Ce numéro du Forum du commerce international explique
que pour pénétrer de nouveaux marchés, au Nord comme au Sud, les
exportateurs des pays en développement doivent impérativement
respecter les normes internationales. Et c'est parce que l'ITC est
convaincu que la compétitivité à l'exportation est à ce prix, qu'il
investit dans le renforcement des capacités des petites et moyennes
entreprises dans ce domaine.
Avec la mondialisation des chaînes de production et
d'approvisionnement, le respect des normes internationales est
aujourd'hui essentiel. Pour réussir sur les marchés mondiaux, les
entreprises exportatrices doivent acquérir la capacité de se
conformer aux prescriptions en matière de qualité, de sécurité, de
santé et d'environnement.
L'abaissement progressif des obstacles tarifaires destiné à
faciliter les échanges, s'est accompagné d'une augmentation des
obstacles non tarifaires prenant la forme de règlements techniques
ainsi que de mesures sanitaires et phytosanitaires, imposés par les
gouvernements pour protéger la santé et la sécurité de leurs
citoyens et l'environnement.
En outre, la prolifération des normes volontaires et privées
liées à l'environnement et aux questions sociales, élaborées par
les organismes de normalisation nationaux, régionaux et
internationaux, de même que par des détaillants et des consortiums,
représente aussi un défi de taille pour les exportateurs. Les
préoccupations d'ordre environnemental et social ont débouché sur
l'élaboration de normes liées à l'empreinte carbone et aux systèmes
de management environnemental, à la responsabilité sociale, au
travail, à l'innocuité des aliments ainsi qu'à des préoccupations
sectorielles précises.
La montée en puissance du 'consommateur conscient' sur les
marchés développés et la demande correspondante de produits
éthiques, écologiques, 'verts' et biologiques, se sont également
accompagnées d'une augmentation proportionnelle de la demande de
produits de consommation respectant des normes volontaires et dont
la conformité est attestée par l'apposition de marques de
certification.
Pour respecter des prescriptions techniques volontaires et
obligatoires de plus en plus Strictes et en constante évolution,
les exportateurs ont besoin du soutien de leurs organismes
nationaux en charge de la qualité. Malheureusement, dans nombre de
pays en développement les infrastructures qualité sont souvent
insuffisantes et ne répondent pas aux besoins des exportateurs.
Malgré cela, ces derniers répugnent souvent à travailler avec des
fournisseurs de services étrangers, synonymes de coûts élevés et de
difficultés administratives.
Mettre en place des infrastructures qualité est un processus
complexe, long et coûteux, mais il s'agit d'un élément clé de la
compétitivité à l'exportation.
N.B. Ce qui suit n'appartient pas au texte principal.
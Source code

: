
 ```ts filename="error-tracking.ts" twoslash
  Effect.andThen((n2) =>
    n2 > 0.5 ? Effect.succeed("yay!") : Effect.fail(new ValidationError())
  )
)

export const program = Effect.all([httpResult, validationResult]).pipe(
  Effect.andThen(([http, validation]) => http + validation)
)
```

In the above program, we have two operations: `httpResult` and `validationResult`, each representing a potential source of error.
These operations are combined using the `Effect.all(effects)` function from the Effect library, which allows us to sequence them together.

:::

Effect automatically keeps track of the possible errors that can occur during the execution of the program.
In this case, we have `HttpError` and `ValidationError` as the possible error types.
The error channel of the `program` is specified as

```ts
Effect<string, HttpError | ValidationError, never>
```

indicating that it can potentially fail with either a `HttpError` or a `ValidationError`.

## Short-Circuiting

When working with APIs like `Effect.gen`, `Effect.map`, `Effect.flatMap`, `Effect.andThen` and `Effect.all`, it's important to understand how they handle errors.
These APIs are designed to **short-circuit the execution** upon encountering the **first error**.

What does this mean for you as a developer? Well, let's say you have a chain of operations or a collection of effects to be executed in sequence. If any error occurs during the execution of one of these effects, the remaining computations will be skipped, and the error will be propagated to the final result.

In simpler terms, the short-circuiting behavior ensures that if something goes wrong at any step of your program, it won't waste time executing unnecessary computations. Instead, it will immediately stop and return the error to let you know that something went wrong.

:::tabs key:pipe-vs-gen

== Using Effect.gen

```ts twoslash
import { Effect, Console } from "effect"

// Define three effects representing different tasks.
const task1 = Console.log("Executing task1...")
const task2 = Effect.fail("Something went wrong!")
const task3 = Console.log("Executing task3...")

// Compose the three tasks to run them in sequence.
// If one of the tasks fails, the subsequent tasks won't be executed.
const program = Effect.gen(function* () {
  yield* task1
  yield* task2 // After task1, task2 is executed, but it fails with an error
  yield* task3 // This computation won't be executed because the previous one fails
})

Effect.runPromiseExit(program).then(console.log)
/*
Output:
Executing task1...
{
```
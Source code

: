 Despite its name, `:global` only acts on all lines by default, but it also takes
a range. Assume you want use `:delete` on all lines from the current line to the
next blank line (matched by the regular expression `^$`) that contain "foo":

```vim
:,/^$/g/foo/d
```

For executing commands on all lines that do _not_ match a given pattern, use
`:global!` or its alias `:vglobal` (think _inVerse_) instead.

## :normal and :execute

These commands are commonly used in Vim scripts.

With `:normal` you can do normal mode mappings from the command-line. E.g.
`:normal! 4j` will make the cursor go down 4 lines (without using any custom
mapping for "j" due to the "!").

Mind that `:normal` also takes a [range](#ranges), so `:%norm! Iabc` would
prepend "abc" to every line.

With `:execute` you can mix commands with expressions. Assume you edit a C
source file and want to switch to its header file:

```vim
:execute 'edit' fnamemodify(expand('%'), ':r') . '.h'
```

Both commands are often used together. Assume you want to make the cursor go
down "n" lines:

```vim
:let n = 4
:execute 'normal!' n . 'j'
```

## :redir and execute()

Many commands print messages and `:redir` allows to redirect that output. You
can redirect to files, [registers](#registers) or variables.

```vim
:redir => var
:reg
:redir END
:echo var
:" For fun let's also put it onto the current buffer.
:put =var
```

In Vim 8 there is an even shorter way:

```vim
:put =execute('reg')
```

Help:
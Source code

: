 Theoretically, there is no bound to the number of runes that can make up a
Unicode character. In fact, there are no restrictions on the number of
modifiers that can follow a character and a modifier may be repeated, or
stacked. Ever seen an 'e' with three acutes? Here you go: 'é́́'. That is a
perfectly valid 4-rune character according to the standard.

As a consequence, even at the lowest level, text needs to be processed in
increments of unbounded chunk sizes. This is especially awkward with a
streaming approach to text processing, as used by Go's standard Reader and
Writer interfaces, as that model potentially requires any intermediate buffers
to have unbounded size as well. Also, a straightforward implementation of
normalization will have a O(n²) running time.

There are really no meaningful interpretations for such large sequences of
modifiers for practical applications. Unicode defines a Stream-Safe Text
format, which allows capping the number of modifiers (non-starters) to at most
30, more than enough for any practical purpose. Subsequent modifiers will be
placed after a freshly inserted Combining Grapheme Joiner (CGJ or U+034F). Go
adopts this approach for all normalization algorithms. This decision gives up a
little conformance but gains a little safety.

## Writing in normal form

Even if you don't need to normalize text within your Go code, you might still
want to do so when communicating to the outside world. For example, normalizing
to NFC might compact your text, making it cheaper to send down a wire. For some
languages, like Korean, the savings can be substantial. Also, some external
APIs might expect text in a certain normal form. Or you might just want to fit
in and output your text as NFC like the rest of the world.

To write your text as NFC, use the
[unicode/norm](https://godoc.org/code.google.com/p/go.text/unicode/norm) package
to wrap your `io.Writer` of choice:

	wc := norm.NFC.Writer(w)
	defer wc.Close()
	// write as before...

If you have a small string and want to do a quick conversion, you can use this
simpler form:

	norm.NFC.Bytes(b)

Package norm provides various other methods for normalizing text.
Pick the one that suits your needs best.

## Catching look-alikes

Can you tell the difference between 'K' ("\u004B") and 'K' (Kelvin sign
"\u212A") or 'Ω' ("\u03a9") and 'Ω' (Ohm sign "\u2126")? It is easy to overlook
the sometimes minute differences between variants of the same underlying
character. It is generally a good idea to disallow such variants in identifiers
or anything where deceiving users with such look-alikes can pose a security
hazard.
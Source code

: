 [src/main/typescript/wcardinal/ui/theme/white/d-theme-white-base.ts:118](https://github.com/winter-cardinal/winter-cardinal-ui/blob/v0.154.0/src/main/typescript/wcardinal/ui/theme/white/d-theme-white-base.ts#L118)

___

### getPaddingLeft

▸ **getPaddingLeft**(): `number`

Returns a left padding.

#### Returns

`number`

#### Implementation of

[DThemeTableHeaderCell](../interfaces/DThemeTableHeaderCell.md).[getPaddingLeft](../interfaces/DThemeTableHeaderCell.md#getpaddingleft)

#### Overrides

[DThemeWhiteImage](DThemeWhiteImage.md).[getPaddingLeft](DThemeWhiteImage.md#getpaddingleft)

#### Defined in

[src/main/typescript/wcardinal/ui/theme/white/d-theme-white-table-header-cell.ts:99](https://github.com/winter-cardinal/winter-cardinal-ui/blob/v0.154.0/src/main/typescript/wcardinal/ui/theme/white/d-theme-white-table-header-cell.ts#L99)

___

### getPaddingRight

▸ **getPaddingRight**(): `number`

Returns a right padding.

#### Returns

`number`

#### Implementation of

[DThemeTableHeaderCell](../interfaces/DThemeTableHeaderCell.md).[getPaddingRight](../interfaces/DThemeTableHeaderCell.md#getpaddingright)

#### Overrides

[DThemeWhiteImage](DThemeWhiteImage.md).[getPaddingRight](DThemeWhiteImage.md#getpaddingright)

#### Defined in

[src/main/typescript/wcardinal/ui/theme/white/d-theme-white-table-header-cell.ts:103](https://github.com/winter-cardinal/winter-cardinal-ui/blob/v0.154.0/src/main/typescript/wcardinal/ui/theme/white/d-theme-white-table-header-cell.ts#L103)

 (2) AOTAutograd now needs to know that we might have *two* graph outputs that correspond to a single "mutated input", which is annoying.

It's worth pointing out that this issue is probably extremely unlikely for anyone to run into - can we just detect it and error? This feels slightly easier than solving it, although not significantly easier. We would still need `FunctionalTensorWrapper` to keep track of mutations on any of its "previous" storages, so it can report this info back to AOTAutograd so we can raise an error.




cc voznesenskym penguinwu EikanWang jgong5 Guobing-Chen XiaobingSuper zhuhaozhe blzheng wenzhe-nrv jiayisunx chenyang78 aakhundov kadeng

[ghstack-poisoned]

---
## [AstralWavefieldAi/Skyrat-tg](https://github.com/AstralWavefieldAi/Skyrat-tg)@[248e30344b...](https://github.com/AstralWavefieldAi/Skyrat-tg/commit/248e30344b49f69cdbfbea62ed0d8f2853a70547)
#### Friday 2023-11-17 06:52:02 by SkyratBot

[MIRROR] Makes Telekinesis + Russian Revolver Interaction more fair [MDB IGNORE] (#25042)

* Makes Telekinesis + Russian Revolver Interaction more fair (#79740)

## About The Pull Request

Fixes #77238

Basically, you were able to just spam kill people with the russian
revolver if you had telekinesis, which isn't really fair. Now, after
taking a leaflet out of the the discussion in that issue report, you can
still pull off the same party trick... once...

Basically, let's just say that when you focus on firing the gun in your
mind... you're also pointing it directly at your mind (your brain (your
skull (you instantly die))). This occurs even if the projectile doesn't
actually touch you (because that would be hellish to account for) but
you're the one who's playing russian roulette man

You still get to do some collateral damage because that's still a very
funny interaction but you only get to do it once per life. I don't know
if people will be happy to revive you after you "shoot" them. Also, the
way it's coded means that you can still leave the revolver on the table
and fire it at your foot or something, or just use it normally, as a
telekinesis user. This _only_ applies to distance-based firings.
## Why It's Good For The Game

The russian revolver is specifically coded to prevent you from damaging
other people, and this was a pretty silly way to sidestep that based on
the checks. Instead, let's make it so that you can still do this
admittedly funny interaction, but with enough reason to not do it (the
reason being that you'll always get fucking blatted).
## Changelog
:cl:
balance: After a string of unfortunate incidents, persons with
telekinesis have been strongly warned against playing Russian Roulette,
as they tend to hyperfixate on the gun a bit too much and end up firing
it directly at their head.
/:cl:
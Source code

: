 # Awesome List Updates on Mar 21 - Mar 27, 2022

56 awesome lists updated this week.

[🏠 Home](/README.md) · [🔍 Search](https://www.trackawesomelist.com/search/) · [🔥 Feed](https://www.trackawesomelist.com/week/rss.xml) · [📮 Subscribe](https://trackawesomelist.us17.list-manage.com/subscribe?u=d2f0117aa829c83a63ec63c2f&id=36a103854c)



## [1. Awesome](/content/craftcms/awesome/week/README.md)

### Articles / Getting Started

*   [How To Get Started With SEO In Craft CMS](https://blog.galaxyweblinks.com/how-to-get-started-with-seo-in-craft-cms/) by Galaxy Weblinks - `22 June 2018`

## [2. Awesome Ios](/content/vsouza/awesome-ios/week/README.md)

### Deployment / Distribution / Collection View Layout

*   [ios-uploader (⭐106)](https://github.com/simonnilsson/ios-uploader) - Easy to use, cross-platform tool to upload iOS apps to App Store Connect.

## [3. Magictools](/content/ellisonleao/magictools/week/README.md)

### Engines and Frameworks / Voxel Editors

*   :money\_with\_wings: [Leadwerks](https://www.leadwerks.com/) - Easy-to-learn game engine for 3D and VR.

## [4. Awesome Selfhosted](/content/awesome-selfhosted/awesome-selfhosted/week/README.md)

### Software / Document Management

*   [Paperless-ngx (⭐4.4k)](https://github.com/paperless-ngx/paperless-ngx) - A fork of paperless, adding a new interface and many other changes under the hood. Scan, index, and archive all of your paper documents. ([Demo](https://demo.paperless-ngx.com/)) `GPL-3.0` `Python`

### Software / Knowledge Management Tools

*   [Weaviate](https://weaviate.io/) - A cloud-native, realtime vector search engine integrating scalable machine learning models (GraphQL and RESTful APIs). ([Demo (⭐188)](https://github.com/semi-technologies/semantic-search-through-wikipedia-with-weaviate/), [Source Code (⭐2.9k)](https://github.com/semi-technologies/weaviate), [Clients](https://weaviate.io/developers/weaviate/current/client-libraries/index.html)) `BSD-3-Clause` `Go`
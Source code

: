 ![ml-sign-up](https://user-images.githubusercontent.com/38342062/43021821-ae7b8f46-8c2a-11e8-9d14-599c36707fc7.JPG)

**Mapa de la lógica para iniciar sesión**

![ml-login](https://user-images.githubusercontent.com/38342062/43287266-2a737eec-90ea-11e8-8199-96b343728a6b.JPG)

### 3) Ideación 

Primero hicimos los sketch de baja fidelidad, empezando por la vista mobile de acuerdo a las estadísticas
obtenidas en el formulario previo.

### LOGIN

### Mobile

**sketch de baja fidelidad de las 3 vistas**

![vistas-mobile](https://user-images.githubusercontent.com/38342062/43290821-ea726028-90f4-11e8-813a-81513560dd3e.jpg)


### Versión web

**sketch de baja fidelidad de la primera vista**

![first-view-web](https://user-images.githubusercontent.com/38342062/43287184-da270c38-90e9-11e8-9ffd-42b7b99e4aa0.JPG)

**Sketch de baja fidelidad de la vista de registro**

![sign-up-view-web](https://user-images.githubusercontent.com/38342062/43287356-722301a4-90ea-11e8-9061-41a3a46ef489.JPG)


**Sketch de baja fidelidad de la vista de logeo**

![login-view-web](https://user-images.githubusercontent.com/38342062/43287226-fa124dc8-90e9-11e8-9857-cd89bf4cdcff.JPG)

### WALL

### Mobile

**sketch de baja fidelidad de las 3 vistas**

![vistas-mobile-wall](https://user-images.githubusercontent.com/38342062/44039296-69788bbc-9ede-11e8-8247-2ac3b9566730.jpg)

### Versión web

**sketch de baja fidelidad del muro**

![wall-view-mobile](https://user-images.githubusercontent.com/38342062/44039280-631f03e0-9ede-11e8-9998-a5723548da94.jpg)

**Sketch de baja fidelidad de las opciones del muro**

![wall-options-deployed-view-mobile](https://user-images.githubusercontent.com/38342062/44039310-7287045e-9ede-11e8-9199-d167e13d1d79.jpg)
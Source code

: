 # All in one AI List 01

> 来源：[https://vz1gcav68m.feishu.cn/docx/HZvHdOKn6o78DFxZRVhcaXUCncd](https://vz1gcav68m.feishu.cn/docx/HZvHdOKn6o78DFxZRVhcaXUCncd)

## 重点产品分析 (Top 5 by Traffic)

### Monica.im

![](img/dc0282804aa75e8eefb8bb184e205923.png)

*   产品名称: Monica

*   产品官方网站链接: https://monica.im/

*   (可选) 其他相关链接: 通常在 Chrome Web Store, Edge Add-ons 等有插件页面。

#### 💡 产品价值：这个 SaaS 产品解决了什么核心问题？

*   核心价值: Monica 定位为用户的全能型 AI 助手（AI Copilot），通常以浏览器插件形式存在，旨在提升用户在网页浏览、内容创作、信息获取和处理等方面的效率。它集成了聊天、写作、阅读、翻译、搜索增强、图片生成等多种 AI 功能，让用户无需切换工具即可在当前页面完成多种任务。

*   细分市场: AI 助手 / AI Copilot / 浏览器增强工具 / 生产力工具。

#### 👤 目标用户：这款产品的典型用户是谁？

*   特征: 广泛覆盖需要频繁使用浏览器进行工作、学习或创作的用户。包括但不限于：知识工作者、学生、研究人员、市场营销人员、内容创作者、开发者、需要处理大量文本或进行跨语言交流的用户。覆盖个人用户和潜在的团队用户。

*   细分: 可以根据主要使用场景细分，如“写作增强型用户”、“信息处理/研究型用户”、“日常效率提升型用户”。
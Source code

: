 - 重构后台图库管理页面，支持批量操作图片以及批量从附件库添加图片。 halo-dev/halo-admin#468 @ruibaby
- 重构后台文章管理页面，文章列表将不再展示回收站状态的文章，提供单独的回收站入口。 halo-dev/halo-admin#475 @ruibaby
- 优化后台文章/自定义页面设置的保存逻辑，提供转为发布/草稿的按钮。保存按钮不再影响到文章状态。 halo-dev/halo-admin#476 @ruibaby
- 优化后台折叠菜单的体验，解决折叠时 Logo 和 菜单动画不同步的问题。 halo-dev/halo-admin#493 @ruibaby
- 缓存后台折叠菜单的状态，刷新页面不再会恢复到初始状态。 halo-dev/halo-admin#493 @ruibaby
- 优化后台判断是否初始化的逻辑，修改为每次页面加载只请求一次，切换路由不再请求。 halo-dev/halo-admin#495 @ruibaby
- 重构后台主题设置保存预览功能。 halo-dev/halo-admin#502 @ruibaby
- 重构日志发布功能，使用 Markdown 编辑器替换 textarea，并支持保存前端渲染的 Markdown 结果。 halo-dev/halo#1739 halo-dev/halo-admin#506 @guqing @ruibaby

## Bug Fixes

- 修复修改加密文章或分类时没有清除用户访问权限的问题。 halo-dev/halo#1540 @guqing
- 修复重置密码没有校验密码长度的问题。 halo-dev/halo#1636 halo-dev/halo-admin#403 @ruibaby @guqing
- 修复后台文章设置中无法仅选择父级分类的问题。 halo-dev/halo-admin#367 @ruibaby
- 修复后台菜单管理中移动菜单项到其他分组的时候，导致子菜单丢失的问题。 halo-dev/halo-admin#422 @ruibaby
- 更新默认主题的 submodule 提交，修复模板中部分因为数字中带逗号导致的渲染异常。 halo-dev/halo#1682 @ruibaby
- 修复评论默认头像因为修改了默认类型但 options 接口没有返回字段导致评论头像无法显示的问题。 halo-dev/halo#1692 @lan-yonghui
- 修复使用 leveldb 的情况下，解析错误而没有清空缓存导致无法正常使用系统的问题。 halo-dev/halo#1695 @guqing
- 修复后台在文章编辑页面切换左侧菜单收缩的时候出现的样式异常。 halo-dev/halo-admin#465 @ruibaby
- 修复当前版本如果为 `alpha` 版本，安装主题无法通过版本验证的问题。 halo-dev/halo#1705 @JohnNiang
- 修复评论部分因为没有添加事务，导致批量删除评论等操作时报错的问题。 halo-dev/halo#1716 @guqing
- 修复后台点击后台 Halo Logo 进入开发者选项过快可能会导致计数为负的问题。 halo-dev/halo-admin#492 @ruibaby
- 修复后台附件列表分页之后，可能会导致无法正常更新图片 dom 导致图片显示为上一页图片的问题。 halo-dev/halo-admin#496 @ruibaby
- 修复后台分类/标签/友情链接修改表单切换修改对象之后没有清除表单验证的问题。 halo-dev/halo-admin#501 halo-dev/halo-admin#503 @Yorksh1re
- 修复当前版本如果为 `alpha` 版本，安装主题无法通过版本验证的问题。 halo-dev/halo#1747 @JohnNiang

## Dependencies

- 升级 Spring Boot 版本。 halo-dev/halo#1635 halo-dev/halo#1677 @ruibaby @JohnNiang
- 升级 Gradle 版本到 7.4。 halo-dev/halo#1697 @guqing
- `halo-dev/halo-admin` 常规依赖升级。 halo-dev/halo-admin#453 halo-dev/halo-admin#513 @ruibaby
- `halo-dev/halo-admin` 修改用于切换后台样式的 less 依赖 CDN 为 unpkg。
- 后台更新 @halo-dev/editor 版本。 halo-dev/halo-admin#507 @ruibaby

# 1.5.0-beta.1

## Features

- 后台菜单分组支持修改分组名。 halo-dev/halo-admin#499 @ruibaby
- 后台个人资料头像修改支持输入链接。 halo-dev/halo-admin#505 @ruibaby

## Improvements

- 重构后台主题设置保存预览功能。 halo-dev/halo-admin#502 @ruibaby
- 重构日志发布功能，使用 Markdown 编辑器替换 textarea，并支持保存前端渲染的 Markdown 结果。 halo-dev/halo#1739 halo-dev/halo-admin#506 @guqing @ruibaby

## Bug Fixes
La création de ces infrastructures
exigeant des investissements considérables, une approche régionale
du problème pourrait être envisagée. Il est par ailleurs tout aussi
important d'associer le secteur privé à l'exercice. Un partenariat
public-privé pourrait à cet égard grandement contribuer à instaurer
des infrastructures de la qualité requise.
En adoptant une démarche proactive, en participant au processus
d'élaboration des normes relatives aux produits qui présentent un
intérêt à l'exportation, en l'influençant, tout en tenant compte
des besoins particuliers des exportateurs, ces derniers seraient
mieux à même de satisfaire aux exigences des marchés
internationaux. Il est impératif que les pays en développement
respectent les normes, mais aussi qu'ils prennent l'initiative d'en
élaborer eux-mêmes pour les produits qui présentent un intérêt à
l'exportation.
Pour les pays qui doivent encore se doter des infrastructures
qualité nécessaires pour aider leurs exportateurs à satisfaire aux
prescriptions du marché, la voie est toute tracée et les précédents
nombreux qui regorgent d'exemples à suivre et de moyens
d'influencer les normes. À cet égard, le partage de l'information
et la comparaison des performances entre pays s'avèrent
essentiels.
Comme en attestent nombre des exemples contenus dans ce numéro,
si la route qui mène au respect des prescriptions internationales,
obligatoires ou volontaires, est semée d'embûches, les producteurs
et les exportateurs ont beaucoup à gagner à la parcourir. Les
avantages offerts vont d'un meilleur accès aux marchés mondiaux, à
l'amélioration des systèmes de gestion et de surveillance, à une
productivité accrue, à l'amélioration des pratiques agricoles et
des procédés de production, à l'amélioration de l'accès au crédit.
Il est absolument essentiel que les exportateurs et les producteurs
comprennent les débouchés offerts de même que les risques inhérents
au respect des normes internationales.